= What you need to do =
Two lines mark the range in the entries below: the one holding "Single Component Coolants**" and the one holding "## 📌 Abstract". Set down those two and all lines between them, exactly.
[[ Provided material open ]]
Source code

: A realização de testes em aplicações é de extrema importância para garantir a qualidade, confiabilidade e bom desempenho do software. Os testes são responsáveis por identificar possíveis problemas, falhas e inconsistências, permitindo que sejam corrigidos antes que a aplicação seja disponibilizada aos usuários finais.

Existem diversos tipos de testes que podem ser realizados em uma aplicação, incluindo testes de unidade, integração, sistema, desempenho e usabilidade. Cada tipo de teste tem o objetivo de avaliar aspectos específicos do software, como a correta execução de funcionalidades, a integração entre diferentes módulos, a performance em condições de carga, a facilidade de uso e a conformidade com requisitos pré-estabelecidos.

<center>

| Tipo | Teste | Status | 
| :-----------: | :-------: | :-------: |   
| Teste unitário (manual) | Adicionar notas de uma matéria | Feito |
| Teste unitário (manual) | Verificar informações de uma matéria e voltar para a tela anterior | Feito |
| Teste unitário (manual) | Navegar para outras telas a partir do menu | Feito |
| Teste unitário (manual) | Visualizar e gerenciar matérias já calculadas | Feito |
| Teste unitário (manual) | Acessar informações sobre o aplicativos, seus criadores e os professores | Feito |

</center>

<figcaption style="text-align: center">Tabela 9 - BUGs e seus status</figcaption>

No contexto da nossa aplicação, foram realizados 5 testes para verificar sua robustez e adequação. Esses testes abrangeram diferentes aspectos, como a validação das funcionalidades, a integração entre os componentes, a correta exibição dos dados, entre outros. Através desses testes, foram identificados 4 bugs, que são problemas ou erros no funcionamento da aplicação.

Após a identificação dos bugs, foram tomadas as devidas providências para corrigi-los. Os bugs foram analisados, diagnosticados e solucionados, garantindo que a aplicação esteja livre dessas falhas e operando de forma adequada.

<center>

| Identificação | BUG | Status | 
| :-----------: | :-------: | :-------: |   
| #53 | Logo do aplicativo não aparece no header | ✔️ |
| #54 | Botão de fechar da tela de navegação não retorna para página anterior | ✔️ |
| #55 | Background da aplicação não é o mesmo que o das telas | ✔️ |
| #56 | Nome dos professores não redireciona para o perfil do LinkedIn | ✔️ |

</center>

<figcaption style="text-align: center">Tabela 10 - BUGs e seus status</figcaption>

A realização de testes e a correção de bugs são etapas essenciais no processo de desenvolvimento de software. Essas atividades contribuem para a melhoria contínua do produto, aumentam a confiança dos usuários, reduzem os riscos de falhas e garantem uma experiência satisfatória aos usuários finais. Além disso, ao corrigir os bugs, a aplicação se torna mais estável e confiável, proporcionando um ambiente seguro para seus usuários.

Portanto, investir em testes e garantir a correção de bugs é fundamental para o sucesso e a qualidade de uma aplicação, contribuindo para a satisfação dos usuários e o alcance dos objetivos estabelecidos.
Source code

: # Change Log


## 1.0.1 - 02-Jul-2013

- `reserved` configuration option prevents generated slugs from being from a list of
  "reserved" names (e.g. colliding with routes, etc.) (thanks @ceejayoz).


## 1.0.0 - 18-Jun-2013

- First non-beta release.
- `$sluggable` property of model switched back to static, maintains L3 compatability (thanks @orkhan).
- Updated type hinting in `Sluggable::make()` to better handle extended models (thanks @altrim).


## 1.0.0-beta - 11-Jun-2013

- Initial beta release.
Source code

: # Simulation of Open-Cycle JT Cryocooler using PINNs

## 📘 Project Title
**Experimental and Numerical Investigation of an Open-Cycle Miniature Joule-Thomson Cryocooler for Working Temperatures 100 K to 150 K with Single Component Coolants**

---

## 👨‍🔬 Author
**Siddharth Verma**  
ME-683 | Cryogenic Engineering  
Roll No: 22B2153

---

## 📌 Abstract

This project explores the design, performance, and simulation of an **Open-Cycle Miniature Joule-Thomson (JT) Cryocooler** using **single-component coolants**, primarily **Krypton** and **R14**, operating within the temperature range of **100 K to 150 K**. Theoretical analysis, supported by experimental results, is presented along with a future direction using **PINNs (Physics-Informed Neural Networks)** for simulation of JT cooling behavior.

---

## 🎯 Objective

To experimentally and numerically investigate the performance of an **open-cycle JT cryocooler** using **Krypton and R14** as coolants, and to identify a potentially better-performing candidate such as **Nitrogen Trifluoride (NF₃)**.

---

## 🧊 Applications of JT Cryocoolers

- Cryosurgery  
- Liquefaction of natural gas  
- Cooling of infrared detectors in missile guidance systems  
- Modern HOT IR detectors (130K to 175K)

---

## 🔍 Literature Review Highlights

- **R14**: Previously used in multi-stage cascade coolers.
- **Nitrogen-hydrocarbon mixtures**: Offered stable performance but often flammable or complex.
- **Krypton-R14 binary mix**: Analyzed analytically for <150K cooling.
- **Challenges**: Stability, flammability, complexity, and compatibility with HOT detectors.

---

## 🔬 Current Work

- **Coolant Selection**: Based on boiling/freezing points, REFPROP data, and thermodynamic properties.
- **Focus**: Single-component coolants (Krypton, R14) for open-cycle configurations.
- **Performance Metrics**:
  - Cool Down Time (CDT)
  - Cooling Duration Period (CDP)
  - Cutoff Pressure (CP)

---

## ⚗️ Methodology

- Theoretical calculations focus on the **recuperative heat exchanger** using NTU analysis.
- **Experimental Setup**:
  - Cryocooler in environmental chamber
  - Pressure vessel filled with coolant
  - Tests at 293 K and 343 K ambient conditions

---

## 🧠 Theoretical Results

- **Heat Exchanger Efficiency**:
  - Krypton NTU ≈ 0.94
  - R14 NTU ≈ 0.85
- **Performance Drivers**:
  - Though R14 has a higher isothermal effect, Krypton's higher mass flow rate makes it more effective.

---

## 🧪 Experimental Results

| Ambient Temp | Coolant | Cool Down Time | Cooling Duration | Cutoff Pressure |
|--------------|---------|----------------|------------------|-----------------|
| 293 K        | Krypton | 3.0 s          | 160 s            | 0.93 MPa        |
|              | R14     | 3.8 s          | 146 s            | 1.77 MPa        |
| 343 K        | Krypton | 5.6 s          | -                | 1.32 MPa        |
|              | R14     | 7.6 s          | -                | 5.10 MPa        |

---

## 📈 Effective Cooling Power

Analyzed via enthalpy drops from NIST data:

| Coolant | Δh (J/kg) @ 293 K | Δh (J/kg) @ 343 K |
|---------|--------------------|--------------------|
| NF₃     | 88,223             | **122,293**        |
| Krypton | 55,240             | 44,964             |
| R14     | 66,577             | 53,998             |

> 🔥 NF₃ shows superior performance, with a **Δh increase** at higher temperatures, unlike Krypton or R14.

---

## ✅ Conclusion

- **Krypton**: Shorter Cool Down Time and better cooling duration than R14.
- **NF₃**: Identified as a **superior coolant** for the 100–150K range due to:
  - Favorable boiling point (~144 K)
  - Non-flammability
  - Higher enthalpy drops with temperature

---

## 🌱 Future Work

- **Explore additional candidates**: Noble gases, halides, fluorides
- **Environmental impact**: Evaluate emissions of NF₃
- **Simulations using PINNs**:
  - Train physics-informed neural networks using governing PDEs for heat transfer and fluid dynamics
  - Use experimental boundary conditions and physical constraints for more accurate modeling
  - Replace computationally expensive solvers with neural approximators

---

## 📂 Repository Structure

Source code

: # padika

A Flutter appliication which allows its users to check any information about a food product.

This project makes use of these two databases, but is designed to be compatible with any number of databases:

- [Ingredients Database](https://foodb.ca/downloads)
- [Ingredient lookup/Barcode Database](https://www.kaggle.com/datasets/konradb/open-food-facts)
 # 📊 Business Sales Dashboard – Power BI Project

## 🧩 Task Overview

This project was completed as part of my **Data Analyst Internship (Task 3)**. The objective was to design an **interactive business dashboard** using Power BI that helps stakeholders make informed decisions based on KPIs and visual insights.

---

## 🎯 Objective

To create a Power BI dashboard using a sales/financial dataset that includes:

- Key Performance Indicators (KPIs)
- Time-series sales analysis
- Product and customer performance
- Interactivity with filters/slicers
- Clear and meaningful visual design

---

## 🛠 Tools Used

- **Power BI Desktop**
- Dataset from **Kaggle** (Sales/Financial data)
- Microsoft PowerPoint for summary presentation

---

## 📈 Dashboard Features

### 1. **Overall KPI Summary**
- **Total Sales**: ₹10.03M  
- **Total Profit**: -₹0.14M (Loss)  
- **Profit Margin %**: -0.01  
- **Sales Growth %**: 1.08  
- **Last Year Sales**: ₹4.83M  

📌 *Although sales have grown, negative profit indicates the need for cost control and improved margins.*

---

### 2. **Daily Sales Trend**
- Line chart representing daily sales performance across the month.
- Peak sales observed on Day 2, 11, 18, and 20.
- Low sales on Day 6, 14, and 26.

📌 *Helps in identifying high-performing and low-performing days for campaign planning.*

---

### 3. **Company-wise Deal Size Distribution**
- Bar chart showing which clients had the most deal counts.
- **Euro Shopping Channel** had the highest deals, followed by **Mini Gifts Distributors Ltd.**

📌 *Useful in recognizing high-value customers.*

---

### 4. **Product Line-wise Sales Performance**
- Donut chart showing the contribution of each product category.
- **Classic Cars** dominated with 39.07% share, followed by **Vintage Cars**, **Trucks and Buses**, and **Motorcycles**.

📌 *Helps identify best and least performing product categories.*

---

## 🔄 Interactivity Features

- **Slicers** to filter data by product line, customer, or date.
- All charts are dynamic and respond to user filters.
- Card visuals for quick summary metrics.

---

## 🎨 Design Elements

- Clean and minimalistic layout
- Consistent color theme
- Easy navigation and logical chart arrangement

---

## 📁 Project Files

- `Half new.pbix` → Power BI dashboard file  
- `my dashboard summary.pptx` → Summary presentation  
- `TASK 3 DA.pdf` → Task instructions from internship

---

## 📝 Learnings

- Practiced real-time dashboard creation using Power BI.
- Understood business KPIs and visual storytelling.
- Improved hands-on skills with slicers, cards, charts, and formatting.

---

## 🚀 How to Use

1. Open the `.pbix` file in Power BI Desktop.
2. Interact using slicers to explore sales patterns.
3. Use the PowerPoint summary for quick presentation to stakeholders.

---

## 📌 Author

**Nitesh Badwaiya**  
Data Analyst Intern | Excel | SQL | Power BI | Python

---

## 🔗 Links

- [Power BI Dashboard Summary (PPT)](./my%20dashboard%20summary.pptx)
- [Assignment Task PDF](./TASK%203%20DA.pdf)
[[ Provided material closed ]]
= Task response =
**Experimental and Numerical Investigation of an Open-Cycle Miniature Joule-Thomson Cryocooler for Working Temperatures 100 K to 150 K with Single Component Coolants**

---

## 👨‍🔬 Author
**Siddharth Verma**  
ME-683 | Cryogenic Engineering  
Roll No: 22B2153

---

## 📌 Abstract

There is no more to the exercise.